Once you have read the listing, retype all of it exactly.

PROVIDED RECORDS:
::::::::::

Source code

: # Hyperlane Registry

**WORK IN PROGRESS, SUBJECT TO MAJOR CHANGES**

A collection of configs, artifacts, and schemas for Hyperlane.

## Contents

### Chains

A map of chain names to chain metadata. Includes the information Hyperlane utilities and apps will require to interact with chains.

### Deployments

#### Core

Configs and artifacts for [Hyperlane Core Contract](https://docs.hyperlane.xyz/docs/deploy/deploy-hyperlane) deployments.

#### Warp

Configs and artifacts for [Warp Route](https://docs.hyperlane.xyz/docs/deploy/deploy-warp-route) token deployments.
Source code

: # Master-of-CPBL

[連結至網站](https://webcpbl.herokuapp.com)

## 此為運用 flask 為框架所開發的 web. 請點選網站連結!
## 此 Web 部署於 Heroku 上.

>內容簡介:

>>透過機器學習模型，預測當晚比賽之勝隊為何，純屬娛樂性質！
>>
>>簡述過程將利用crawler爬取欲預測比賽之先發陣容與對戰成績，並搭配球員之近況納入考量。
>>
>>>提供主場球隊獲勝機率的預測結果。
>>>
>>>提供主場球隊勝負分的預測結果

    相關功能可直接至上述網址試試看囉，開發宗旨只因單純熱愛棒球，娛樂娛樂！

::::::::::

TASK RESPONSE:
Source code

: # Hyperlane Registry

**WORK IN PROGRESS, SUBJECT TO MAJOR CHANGES**

A collection of configs, artifacts, and schemas for Hyperlane.

## Contents

### Chains

A map of chain names to chain metadata. Includes the information Hyperlane utilities and apps will require to interact with chains.

### Deployments

#### Core

Configs and artifacts for [Hyperlane Core Contract](https://docs.hyperlane.xyz/docs/deploy/deploy-hyperlane) deployments.

#### Warp

Configs and artifacts for [Warp Route](https://docs.hyperlane.xyz/docs/deploy/deploy-warp-route) token deployments.
Source code

: # Master-of-CPBL

[連結至網站](https://webcpbl.herokuapp.com)

## 此為運用 flask 為框架所開發的 web. 請點選網站連結!
## 此 Web 部署於 Heroku 上.

>內容簡介:

>>透過機器學習模型，預測當晚比賽之勝隊為何，純屬娛樂性質！
>>
>>簡述過程將利用crawler爬取欲預測比賽之先發陣容與對戰成績，並搭配球員之近況納入考量。
>>
>>>提供主場球隊獲勝機率的預測結果。
>>>
>>>提供主場球隊勝負分的預測結果

    相關功能可直接至上述網址試試看囉，開發宗旨只因單純熱愛棒球，娛樂娛樂！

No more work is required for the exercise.